» Task details: Could you copy every line of the data that contains "only"?

» Data records:
______

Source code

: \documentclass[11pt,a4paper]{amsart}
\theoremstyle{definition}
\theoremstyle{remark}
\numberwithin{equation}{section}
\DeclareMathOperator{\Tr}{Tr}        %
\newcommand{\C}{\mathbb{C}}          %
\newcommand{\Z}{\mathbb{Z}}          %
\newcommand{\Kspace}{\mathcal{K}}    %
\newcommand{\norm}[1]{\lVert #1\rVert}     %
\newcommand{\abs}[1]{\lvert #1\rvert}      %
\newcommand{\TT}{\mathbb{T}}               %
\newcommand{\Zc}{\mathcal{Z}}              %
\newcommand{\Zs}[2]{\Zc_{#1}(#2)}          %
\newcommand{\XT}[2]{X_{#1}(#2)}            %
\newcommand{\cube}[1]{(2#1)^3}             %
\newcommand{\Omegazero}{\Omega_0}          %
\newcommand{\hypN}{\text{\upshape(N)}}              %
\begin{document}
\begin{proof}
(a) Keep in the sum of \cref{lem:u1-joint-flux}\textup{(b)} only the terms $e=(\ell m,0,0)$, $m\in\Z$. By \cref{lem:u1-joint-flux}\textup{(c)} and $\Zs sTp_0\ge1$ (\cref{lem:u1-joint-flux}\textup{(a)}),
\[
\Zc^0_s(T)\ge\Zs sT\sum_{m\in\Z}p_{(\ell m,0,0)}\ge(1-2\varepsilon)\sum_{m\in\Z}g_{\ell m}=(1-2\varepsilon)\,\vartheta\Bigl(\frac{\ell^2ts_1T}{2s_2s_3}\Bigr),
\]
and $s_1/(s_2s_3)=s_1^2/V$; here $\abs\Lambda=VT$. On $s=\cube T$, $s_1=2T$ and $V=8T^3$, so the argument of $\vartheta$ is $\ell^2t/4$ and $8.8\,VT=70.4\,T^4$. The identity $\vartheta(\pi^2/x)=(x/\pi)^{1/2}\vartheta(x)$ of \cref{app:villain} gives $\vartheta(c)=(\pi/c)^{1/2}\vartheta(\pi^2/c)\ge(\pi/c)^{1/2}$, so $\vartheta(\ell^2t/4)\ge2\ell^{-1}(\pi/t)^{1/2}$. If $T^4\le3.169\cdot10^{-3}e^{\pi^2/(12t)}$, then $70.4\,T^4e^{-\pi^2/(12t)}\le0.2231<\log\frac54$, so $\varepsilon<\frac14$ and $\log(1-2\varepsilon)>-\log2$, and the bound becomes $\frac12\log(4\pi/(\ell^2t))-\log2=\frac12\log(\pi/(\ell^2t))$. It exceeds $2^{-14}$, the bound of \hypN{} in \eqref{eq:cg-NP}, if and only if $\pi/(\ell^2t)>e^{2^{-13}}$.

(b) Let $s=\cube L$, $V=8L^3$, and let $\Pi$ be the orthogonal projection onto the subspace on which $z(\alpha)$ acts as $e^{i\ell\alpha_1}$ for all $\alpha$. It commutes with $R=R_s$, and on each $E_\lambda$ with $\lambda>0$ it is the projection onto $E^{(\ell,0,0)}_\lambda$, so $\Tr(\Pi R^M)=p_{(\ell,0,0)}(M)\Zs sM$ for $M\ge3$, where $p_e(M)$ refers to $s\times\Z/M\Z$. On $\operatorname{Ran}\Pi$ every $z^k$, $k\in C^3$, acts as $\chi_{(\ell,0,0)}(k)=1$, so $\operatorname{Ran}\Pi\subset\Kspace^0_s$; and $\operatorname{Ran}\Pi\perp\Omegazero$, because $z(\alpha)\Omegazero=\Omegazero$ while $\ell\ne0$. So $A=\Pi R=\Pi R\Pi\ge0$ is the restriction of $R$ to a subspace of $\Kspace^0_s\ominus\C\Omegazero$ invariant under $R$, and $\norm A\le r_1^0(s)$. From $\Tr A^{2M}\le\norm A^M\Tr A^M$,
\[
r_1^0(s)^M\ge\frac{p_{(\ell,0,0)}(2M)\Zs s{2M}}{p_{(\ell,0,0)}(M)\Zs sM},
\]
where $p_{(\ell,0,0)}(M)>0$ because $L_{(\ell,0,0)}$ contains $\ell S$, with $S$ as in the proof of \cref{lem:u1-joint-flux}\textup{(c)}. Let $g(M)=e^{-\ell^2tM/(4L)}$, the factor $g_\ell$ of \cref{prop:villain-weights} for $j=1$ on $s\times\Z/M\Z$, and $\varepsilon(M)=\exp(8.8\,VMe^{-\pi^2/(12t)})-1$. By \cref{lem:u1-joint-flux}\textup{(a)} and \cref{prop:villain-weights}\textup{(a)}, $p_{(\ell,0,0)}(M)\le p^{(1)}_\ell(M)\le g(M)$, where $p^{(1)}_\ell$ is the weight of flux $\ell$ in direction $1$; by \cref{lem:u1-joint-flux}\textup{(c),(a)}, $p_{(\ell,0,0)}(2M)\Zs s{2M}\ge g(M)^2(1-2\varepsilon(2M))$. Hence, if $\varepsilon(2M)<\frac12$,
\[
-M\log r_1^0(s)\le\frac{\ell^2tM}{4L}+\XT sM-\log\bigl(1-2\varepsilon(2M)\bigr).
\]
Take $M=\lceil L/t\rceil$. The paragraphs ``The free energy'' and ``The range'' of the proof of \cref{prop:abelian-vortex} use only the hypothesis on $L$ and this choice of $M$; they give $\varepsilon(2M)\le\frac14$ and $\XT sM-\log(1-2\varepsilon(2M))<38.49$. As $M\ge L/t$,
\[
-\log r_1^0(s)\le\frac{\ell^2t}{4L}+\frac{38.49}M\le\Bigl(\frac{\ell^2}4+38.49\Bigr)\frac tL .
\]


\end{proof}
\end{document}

______

» Solution for this exercise:
(a) Keep in the sum of \cref{lem:u1-joint-flux}\textup{(b)} only the terms $e=(\ell m,0,0)$, $m\in\Z$. By \cref{lem:u1-joint-flux}\textup{(c)} and $\Zs sTp_0\ge1$ (\cref{lem:u1-joint-flux}\textup{(a)}),
and $s_1/(s_2s_3)=s_1^2/V$; here $\abs\Lambda=VT$. On $s=\cube T$, $s_1=2T$ and $V=8T^3$, so the argument of $\vartheta$ is $\ell^2t/4$ and $8.8\,VT=70.4\,T^4$. The identity $\vartheta(\pi^2/x)=(x/\pi)^{1/2}\vartheta(x)$ of \cref{app:villain} gives $\vartheta(c)=(\pi/c)^{1/2}\vartheta(\pi^2/c)\ge(\pi/c)^{1/2}$, so $\vartheta(\ell^2t/4)\ge2\ell^{-1}(\pi/t)^{1/2}$. If $T^4\le3.169\cdot10^{-3}e^{\pi^2/(12t)}$, then $70.4\,T^4e^{-\pi^2/(12t)}\le0.2231<\log\frac54$, so $\varepsilon<\frac14$ and $\log(1-2\varepsilon)>-\log2$, and the bound becomes $\frac12\log(4\pi/(\ell^2t))-\log2=\frac12\log(\pi/(\ell^2t))$. It exceeds $2^{-14}$, the bound of \hypN{} in \eqref{eq:cg-NP}, if and only if $\pi/(\ell^2t)>e^{2^{-13}}$.
Take $M=\lceil L/t\rceil$. The paragraphs ``The free energy'' and ``The range'' of the proof of \cref{prop:abelian-vortex} use only the hypothesis on $L$ and this choice of $M$; they give $\varepsilon(2M)\le\frac14$ and $\XT sM-\log(1-2\varepsilon(2M))<38.49$. As $M\ge L/t$,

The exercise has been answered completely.